### DATASET EXTRACT ###

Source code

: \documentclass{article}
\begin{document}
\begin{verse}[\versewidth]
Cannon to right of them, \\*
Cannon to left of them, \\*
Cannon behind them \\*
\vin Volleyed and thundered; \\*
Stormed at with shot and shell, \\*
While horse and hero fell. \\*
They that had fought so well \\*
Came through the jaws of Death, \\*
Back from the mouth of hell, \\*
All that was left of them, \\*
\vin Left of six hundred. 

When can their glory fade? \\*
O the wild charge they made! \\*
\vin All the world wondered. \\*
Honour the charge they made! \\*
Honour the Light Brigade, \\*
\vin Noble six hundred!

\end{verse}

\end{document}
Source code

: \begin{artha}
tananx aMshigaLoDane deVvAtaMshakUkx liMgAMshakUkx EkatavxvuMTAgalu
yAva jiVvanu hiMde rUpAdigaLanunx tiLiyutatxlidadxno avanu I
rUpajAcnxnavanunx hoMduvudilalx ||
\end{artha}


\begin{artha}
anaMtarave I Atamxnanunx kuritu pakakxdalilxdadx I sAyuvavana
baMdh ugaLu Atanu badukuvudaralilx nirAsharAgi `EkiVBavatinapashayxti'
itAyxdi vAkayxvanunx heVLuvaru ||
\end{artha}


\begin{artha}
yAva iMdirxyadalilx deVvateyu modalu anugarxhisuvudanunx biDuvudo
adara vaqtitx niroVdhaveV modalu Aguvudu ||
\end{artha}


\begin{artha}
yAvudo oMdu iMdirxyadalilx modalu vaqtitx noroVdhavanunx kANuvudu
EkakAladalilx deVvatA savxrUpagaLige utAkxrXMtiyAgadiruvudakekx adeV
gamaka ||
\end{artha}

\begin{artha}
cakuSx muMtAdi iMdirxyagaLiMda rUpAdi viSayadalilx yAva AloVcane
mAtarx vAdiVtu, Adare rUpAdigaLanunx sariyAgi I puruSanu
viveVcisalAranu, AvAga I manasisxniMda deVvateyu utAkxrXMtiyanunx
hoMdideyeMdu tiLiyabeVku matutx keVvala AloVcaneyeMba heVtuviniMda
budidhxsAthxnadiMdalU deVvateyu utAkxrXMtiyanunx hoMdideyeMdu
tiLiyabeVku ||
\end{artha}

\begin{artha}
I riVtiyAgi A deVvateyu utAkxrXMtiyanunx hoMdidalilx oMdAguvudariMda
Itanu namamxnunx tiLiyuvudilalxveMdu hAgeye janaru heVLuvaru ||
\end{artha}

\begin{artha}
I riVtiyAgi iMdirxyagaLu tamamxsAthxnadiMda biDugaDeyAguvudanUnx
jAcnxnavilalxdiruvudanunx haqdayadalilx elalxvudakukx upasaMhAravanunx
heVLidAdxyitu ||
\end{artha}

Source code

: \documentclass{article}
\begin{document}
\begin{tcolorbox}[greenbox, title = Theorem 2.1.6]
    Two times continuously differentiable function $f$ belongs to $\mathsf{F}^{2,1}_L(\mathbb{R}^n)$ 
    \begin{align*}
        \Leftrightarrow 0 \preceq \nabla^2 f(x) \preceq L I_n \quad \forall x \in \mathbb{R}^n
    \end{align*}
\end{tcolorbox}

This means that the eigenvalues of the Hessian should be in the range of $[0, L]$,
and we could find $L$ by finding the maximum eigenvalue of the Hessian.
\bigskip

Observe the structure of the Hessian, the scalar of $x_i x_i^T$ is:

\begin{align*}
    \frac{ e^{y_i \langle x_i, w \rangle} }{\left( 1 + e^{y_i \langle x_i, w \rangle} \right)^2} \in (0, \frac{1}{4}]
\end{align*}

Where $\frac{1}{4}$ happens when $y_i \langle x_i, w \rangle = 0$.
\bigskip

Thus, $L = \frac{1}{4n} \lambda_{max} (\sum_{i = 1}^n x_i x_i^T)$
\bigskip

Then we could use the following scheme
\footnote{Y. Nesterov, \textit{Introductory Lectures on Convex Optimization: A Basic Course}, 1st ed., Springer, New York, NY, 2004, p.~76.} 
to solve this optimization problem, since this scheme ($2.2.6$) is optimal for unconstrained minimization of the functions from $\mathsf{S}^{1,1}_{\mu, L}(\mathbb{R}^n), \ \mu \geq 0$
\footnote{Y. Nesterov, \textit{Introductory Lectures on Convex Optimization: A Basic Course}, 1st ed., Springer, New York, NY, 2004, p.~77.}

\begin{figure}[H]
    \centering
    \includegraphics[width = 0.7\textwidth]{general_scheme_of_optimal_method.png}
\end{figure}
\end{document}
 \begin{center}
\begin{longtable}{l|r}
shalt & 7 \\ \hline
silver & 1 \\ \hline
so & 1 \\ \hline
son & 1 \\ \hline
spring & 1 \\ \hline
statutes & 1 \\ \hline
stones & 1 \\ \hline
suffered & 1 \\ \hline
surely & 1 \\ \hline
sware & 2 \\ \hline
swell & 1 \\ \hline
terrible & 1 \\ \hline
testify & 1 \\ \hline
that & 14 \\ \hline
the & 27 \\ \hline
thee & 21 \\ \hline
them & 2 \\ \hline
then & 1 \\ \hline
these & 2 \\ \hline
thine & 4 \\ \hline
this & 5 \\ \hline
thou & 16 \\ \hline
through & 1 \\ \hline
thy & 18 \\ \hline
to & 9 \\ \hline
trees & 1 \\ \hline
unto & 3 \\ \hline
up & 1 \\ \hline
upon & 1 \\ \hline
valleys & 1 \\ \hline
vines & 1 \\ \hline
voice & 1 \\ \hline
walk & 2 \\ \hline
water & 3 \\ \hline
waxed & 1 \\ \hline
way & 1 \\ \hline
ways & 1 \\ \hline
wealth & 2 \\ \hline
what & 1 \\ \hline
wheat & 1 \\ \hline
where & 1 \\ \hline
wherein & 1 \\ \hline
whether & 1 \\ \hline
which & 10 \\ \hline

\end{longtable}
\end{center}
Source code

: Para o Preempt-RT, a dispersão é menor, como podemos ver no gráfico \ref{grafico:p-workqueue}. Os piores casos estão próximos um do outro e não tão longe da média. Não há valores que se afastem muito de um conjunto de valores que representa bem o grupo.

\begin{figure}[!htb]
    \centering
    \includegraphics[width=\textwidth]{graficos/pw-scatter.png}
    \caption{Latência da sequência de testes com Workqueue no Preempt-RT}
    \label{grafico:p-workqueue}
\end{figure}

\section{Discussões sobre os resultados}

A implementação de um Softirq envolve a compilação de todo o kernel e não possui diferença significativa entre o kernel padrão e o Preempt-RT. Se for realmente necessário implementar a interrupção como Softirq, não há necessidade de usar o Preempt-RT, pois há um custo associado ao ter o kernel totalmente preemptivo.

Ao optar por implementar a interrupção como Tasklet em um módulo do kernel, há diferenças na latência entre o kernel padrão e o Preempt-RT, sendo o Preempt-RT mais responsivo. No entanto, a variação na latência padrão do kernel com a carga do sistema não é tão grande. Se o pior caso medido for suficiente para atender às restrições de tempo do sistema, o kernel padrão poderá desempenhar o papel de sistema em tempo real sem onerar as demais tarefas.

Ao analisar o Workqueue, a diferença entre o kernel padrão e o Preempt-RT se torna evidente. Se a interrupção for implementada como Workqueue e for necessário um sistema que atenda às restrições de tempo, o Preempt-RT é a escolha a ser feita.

###

* _EXERCISE_: Everything in the listing is to be restated exactly.

* _SOLUTION FOR THIS TASK_:
Source code

: \documentclass{article}
\begin{document}
\begin{verse}[\versewidth]
Cannon to right of them, \\*
Cannon to left of them, \\*
Cannon behind them \\*
\vin Volleyed and thundered; \\*
Stormed at with shot and shell, \\*
While horse and hero fell. \\*
They that had fought so well \\*
Came through the jaws of Death, \\*
Back from the mouth of hell, \\*
All that was left of them, \\*
\vin Left of six hundred. 

When can their glory fade? \\*
O the wild charge they made! \\*
\vin All the world wondered. \\*
Honour the charge they made! \\*
Honour the Light Brigade, \\*
\vin Noble six hundred!

\end{verse}

\end{document}
Source code

: \begin{artha}
tananx aMshigaLoDane deVvAtaMshakUkx liMgAMshakUkx EkatavxvuMTAgalu
yAva jiVvanu hiMde rUpAdigaLanunx tiLiyutatxlidadxno avanu I
rUpajAcnxnavanunx hoMduvudilalx ||
\end{artha}


\begin{artha}
anaMtarave I Atamxnanunx kuritu pakakxdalilxdadx I sAyuvavana
baMdh ugaLu Atanu badukuvudaralilx nirAsharAgi `EkiVBavatinapashayxti'
itAyxdi vAkayxvanunx heVLuvaru ||
\end{artha}


\begin{artha}
yAva iMdirxyadalilx deVvateyu modalu anugarxhisuvudanunx biDuvudo
adara vaqtitx niroVdhaveV modalu Aguvudu ||
\end{artha}


\begin{artha}
yAvudo oMdu iMdirxyadalilx modalu vaqtitx noroVdhavanunx kANuvudu
EkakAladalilx deVvatA savxrUpagaLige utAkxrXMtiyAgadiruvudakekx adeV
gamaka ||
\end{artha}

\begin{artha}
cakuSx muMtAdi iMdirxyagaLiMda rUpAdi viSayadalilx yAva AloVcane
mAtarx vAdiVtu, Adare rUpAdigaLanunx sariyAgi I puruSanu
viveVcisalAranu, AvAga I manasisxniMda deVvateyu utAkxrXMtiyanunx
hoMdideyeMdu tiLiyabeVku matutx keVvala AloVcaneyeMba heVtuviniMda
budidhxsAthxnadiMdalU deVvateyu utAkxrXMtiyanunx hoMdideyeMdu
tiLiyabeVku ||
\end{artha}

\begin{artha}
I riVtiyAgi A deVvateyu utAkxrXMtiyanunx hoMdidalilx oMdAguvudariMda
Itanu namamxnunx tiLiyuvudilalxveMdu hAgeye janaru heVLuvaru ||
\end{artha}

\begin{artha}
I riVtiyAgi iMdirxyagaLu tamamxsAthxnadiMda biDugaDeyAguvudanUnx
jAcnxnavilalxdiruvudanunx haqdayadalilx elalxvudakukx upasaMhAravanunx
heVLidAdxyitu ||
\end{artha}

Source code

: \documentclass{article}
\begin{document}
\begin{tcolorbox}[greenbox, title = Theorem 2.1.6]
    Two times continuously differentiable function $f$ belongs to $\mathsf{F}^{2,1}_L(\mathbb{R}^n)$ 
    \begin{align*}
        \Leftrightarrow 0 \preceq \nabla^2 f(x) \preceq L I_n \quad \forall x \in \mathbb{R}^n
    \end{align*}
\end{tcolorbox}

This means that the eigenvalues of the Hessian should be in the range of $[0, L]$,
and we could find $L$ by finding the maximum eigenvalue of the Hessian.
\bigskip

Observe the structure of the Hessian, the scalar of $x_i x_i^T$ is:

\begin{align*}
    \frac{ e^{y_i \langle x_i, w \rangle} }{\left( 1 + e^{y_i \langle x_i, w \rangle} \right)^2} \in (0, \frac{1}{4}]
\end{align*}

Where $\frac{1}{4}$ happens when $y_i \langle x_i, w \rangle = 0$.
\bigskip

Thus, $L = \frac{1}{4n} \lambda_{max} (\sum_{i = 1}^n x_i x_i^T)$
\bigskip

Then we could use the following scheme
\footnote{Y. Nesterov, \textit{Introductory Lectures on Convex Optimization: A Basic Course}, 1st ed., Springer, New York, NY, 2004, p.~76.} 
to solve this optimization problem, since this scheme ($2.2.6$) is optimal for unconstrained minimization of the functions from $\mathsf{S}^{1,1}_{\mu, L}(\mathbb{R}^n), \ \mu \geq 0$
\footnote{Y. Nesterov, \textit{Introductory Lectures on Convex Optimization: A Basic Course}, 1st ed., Springer, New York, NY, 2004, p.~77.}

\begin{figure}[H]
    \centering
    \includegraphics[width = 0.7\textwidth]{general_scheme_of_optimal_method.png}
\end{figure}
\end{document}
 \begin{center}
\begin{longtable}{l|r}
shalt & 7 \\ \hline
silver & 1 \\ \hline
so & 1 \\ \hline
son & 1 \\ \hline
spring & 1 \\ \hline
statutes & 1 \\ \hline
stones & 1 \\ \hline
suffered & 1 \\ \hline
surely & 1 \\ \hline
sware & 2 \\ \hline
swell & 1 \\ \hline
terrible & 1 \\ \hline
testify & 1 \\ \hline
that & 14 \\ \hline
the & 27 \\ \hline
thee & 21 \\ \hline
them & 2 \\ \hline
then & 1 \\ \hline
these & 2 \\ \hline
thine & 4 \\ \hline
this & 5 \\ \hline
thou & 16 \\ \hline
through & 1 \\ \hline
thy & 18 \\ \hline
to & 9 \\ \hline
trees & 1 \\ \hline
unto & 3 \\ \hline
up & 1 \\ \hline
upon & 1 \\ \hline
valleys & 1 \\ \hline
vines & 1 \\ \hline
voice & 1 \\ \hline
walk & 2 \\ \hline
water & 3 \\ \hline
waxed & 1 \\ \hline
way & 1 \\ \hline
ways & 1 \\ \hline
wealth & 2 \\ \hline
what & 1 \\ \hline
wheat & 1 \\ \hline
where & 1 \\ \hline
wherein & 1 \\ \hline
whether & 1 \\ \hline
which & 10 \\ \hline

\end{longtable}
\end{center}
Source code

: Para o Preempt-RT, a dispersão é menor, como podemos ver no gráfico \ref{grafico:p-workqueue}. Os piores casos estão próximos um do outro e não tão longe da média. Não há valores que se afastem muito de um conjunto de valores que representa bem o grupo.

\begin{figure}[!htb]
    \centering
    \includegraphics[width=\textwidth]{graficos/pw-scatter.png}
    \caption{Latência da sequência de testes com Workqueue no Preempt-RT}
    \label{grafico:p-workqueue}
\end{figure}

\section{Discussões sobre os resultados}

A implementação de um Softirq envolve a compilação de todo o kernel e não possui diferença significativa entre o kernel padrão e o Preempt-RT. Se for realmente necessário implementar a interrupção como Softirq, não há necessidade de usar o Preempt-RT, pois há um custo associado ao ter o kernel totalmente preemptivo.

Ao optar por implementar a interrupção como Tasklet em um módulo do kernel, há diferenças na latência entre o kernel padrão e o Preempt-RT, sendo o Preempt-RT mais responsivo. No entanto, a variação na latência padrão do kernel com a carga do sistema não é tão grande. Se o pior caso medido for suficiente para atender às restrições de tempo do sistema, o kernel padrão poderá desempenhar o papel de sistema em tempo real sem onerar as demais tarefas.

Ao analisar o Workqueue, a diferença entre o kernel padrão e o Preempt-RT se torna evidente. Se a interrupção for implementada como Workqueue e for necessário um sistema que atenda às restrições de tempo, o Preempt-RT é a escolha a ser feita.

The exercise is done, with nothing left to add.